Charity Games During NBA Lockout Offer Rookies Ricky Rubio, Jeremy Tyler A Little Taste Of The NBA

Golden State Warriors fans at the We Believe and Drew Gooden Make-A-Wish Charity Game events might have been eager to get a glimpse of 2011 draft pick Jeremy Tyler, but they probably can't take much from the experience.

Golden State Warriors draftee Jeremy Tyler is still something of a mystery to many people, including other NBA players present at the Cow Palace for Sunday night's Drew Gooden Make-A-Wish Charity Game.

"Guys didn't know who he is," said Dorell Wright, the other current Warriors player at the event. "The coach...said, 'Ay man - who's 24 talking about he play for the Warriors?' So most people don't know him."

For Warriors fans, the charity games that Tyler has played locally might be seen as a chance to at least get a glimpse of him even if the guys could hardly be said to be playing hard.

There's not a whole lot you can take from these games, but what does stand out is that he's awfully athletic for his size and could be effective running the floor in transition situations. He drew responses from the crowd at the We Believe game more than once for some fast break dunks where his physical talents were on display. There was still nothing to definitively suggest whether he could play center effectively - as CSN's Matt Steinmetz reported after the We Believe game that he's willing to do - but there is a tenacity to his game that might make people optimistic about his potential to contribute to a NBA roster.

But nothing we witnessed in those charity games was exactly new to Wright.

"I've been knowing him since he decided to go overseas because he's a San Diego kid and I always used to see him around town playing pickup and working out," said Wright. "So I'm happy that he's on my team and I can be able to be a bigger brother to him and a mentor to him because I knew him before everything started clicking for him, before he started maturing. So it's just gonna be fun to have him around - he's a good kid."

Although the lockout has kept Tyler from actually playing NBA basketball, Wright has had the opportunity to step into that mentor role already. The two had already connected for workouts even as they were finding out about the hastily put together charity game.

"Me and Jeremy was just in LA, we worked out three days in a row," said Wright. "We got in some good lifting, some good court work and we also played some pickup at LMU. So we got an opportunity to play against some marquee players and get better."
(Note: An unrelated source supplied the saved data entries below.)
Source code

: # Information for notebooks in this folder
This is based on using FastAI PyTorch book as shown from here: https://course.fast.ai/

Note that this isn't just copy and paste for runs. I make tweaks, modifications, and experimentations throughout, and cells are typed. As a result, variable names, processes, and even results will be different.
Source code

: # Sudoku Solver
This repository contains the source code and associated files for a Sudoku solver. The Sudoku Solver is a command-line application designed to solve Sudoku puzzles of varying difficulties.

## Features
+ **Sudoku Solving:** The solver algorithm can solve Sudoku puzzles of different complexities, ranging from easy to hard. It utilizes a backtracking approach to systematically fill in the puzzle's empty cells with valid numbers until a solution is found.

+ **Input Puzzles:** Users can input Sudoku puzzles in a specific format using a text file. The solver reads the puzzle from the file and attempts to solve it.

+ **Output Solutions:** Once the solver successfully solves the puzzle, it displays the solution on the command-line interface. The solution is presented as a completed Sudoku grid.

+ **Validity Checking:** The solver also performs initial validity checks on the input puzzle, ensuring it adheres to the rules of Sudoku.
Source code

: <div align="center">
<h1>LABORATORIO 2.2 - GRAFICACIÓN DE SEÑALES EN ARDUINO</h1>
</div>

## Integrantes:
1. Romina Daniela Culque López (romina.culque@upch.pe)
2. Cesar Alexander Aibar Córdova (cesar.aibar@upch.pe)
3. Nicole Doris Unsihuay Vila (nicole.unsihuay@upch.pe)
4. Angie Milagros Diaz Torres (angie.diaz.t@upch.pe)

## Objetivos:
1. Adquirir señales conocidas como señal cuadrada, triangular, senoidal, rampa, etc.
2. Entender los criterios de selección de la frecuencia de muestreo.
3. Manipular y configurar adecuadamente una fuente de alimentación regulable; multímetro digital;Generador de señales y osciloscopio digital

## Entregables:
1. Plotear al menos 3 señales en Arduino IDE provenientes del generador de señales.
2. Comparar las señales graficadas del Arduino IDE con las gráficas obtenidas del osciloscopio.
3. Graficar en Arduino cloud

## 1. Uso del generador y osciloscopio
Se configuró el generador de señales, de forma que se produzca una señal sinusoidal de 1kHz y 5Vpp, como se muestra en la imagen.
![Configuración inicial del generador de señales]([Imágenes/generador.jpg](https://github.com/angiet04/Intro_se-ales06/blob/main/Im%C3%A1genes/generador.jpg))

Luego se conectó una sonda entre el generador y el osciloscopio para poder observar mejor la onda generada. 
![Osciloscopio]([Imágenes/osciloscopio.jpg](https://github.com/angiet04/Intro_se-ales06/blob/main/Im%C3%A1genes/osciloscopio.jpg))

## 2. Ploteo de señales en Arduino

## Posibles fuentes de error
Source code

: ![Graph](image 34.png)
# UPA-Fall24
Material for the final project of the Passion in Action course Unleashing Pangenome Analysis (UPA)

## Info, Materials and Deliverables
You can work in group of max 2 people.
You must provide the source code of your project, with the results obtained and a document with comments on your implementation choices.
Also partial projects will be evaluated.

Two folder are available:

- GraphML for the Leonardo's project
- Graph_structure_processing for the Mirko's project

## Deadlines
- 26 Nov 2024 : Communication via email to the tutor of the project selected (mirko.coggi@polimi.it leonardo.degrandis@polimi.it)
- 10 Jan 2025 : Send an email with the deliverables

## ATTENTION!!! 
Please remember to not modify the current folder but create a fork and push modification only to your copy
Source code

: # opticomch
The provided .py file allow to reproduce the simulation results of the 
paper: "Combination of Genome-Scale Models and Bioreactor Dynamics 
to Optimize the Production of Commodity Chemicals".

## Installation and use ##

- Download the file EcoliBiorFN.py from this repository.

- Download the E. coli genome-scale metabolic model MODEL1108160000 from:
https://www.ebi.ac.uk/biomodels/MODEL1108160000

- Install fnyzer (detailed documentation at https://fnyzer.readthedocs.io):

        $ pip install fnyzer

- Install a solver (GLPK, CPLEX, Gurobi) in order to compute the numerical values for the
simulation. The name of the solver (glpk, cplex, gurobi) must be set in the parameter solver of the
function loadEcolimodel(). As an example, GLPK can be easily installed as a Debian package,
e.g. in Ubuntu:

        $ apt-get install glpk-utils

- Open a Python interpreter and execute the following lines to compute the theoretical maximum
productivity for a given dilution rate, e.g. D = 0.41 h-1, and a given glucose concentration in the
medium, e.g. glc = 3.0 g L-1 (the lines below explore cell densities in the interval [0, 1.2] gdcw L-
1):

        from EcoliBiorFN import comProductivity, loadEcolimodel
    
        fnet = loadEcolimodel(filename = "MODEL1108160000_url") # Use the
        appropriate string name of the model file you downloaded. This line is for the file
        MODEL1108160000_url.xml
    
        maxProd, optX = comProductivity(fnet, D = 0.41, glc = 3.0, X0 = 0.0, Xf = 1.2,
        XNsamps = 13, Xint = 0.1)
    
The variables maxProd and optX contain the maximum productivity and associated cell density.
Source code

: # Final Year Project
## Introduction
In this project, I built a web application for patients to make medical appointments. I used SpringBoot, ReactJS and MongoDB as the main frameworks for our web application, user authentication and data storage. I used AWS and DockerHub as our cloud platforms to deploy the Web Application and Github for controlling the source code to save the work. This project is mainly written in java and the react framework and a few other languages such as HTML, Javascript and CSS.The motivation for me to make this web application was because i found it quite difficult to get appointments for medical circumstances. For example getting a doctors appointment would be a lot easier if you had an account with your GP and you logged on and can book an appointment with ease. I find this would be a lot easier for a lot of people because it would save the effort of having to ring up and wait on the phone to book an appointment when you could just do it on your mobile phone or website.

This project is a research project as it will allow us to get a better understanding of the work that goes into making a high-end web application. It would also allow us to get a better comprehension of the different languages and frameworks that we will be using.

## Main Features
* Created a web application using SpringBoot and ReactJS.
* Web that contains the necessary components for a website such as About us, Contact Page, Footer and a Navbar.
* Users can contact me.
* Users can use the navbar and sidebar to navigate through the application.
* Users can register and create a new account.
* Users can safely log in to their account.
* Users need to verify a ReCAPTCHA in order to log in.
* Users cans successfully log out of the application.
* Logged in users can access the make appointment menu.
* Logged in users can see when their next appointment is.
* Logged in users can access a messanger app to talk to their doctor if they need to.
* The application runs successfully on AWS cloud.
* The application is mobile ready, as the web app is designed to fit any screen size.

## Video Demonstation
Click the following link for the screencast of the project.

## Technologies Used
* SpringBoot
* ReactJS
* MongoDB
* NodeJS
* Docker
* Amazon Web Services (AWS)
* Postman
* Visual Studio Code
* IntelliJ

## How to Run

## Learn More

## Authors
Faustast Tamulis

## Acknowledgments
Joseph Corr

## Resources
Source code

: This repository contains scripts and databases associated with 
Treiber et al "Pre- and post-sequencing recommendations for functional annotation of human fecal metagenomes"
Yet the question of course is how any of this - charity games or workouts - will benefit a young player like Tyler. Another rookie present seemed indifferent to the event's developmental value.

"Here, maybe, was more for fun - people enjoy that," said Rubio, who when asked to compare Sunday's game to workouts in L.A. "And maybe in L.A. we play a little harder - it's like practice, but nobody wants to lose. So it's a little harder over there."

While there might be some debate about how productive Rubio will be as a NBA player as he makes the transition from Spain, it's hard to imagine anyone gaining much new insight about him in what was technically his first game on U.S. soil.

What we saw from Rubio on Sunday night for the most part was exactly what you might have gleaned from watching YouTube highlights even before he was taken in the lottery of the 2010 NBA Draft by the Minnesota Timberwolves and certainly not more than what watching him play a Euroleague game would offer you. He obviously sees the court well and isn't afraid to take a risk or two to make plays for others. Maybe the fact that he hit a few jumpers against minimal defense would be encouraging to some, but making shots against an organized defene is a much different thing.

Regardless, the players at the event seemed confident about what Rubio might offer as a rookie in the future.

"He's talented," said Oklahoma City Thunder guard James Harden. "He can really pass the ball and make some plays. He's gonna be really good."

As Rubio suggested, these games don't have anywhere near the intensity of a NBA game or even a summer league game, but they do give people a chance to see a few rookies every now and then which is especially nice for fans of teams like the Warriors that have to be focused on the future anyway.

And in the absence of summer league to get used to playing with and against other NBA talent, maybe there is additional value for the rookies. Wright commented that these games were like summer league for these rookies or "a mini-preseason", but Rubio was a bit more modest in his claims.

"It's like a little step before going to the NBA," said Rubio. "It's like practice for that."